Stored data
______________________________

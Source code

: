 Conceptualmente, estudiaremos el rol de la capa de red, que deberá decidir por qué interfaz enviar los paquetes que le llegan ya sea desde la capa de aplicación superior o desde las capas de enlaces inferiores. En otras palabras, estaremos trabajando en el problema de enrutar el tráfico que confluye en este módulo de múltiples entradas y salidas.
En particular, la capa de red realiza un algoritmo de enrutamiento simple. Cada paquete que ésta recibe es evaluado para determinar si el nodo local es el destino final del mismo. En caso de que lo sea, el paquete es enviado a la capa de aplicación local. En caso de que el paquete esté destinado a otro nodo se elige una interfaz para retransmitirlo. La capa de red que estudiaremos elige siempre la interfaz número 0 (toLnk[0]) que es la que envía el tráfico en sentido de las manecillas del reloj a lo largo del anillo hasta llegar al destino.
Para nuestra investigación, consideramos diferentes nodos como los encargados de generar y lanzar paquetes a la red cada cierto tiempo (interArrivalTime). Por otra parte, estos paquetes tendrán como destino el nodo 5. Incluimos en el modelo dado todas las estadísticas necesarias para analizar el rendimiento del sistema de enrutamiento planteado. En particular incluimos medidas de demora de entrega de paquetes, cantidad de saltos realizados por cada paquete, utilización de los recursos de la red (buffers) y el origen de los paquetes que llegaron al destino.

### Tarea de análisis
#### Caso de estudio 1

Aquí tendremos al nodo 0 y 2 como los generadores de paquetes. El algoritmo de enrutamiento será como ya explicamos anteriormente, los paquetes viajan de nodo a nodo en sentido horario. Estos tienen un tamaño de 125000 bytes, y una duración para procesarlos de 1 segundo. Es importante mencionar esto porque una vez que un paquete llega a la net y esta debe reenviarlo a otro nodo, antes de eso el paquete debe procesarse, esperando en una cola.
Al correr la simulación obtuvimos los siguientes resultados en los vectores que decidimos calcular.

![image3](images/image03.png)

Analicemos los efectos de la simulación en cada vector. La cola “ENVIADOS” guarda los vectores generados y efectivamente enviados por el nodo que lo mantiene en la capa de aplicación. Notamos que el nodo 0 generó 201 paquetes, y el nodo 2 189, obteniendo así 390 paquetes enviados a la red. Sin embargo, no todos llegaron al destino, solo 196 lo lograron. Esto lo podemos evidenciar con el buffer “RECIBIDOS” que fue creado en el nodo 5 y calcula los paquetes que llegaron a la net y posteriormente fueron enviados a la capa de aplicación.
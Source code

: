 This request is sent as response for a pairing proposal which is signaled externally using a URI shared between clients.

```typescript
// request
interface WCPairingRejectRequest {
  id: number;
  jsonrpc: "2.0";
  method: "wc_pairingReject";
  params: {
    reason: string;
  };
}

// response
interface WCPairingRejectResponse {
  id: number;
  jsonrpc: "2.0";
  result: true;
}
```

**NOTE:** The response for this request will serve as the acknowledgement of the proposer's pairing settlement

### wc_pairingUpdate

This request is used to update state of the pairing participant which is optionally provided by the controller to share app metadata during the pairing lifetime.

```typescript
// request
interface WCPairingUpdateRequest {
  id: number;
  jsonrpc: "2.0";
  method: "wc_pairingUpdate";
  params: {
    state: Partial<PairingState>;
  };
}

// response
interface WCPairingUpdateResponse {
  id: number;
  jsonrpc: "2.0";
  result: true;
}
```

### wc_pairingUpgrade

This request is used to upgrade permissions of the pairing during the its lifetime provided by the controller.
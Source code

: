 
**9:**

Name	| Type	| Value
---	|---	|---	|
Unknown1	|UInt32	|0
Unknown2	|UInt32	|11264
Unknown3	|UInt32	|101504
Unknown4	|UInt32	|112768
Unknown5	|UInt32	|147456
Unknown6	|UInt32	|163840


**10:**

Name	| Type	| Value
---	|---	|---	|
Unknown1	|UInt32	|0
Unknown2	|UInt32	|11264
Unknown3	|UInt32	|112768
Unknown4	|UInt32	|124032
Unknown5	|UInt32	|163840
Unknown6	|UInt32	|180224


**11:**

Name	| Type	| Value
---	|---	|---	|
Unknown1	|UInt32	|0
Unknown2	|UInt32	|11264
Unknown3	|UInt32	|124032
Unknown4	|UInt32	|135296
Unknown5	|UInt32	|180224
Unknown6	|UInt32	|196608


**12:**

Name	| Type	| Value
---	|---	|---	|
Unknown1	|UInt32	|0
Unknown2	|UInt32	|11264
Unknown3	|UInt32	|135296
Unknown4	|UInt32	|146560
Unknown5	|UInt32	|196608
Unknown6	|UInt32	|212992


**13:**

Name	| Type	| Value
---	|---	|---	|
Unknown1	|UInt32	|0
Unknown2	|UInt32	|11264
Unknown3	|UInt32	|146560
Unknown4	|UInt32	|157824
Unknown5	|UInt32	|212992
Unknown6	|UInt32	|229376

______________________________

Aim of the exercise
Reproduce the lines of the records exactly, from the first one through the line that contains "Aquí tendremos al".

Output below
Source code

: Conceptualmente, estudiaremos el rol de la capa de red, que deberá decidir por qué interfaz enviar los paquetes que le llegan ya sea desde la capa de aplicación superior o desde las capas de enlaces inferiores. En otras palabras, estaremos trabajando en el problema de enrutar el tráfico que confluye en este módulo de múltiples entradas y salidas.
En particular, la capa de red realiza un algoritmo de enrutamiento simple. Cada paquete que ésta recibe es evaluado para determinar si el nodo local es el destino final del mismo. En caso de que lo sea, el paquete es enviado a la capa de aplicación local. En caso de que el paquete esté destinado a otro nodo se elige una interfaz para retransmitirlo. La capa de red que estudiaremos elige siempre la interfaz número 0 (toLnk[0]) que es la que envía el tráfico en sentido de las manecillas del reloj a lo largo del anillo hasta llegar al destino.
Para nuestra investigación, consideramos diferentes nodos como los encargados de generar y lanzar paquetes a la red cada cierto tiempo (interArrivalTime). Por otra parte, estos paquetes tendrán como destino el nodo 5. Incluimos en el modelo dado todas las estadísticas necesarias para analizar el rendimiento del sistema de enrutamiento planteado. En particular incluimos medidas de demora de entrega de paquetes, cantidad de saltos realizados por cada paquete, utilización de los recursos de la red (buffers) y el origen de los paquetes que llegaron al destino.

### Tarea de análisis
#### Caso de estudio 1

Aquí tendremos al nodo 0 y 2 como los generadores de paquetes. El algoritmo de enrutamiento será como ya explicamos anteriormente, los paquetes viajan de nodo a nodo en sentido horario. Estos tienen un tamaño de 125000 bytes, y una duración para procesarlos de 1 segundo. Es importante mencionar esto porque una vez que un paquete llega a la net y esta debe reenviarlo a otro nodo, antes de eso el paquete debe procesarse, esperando en una cola.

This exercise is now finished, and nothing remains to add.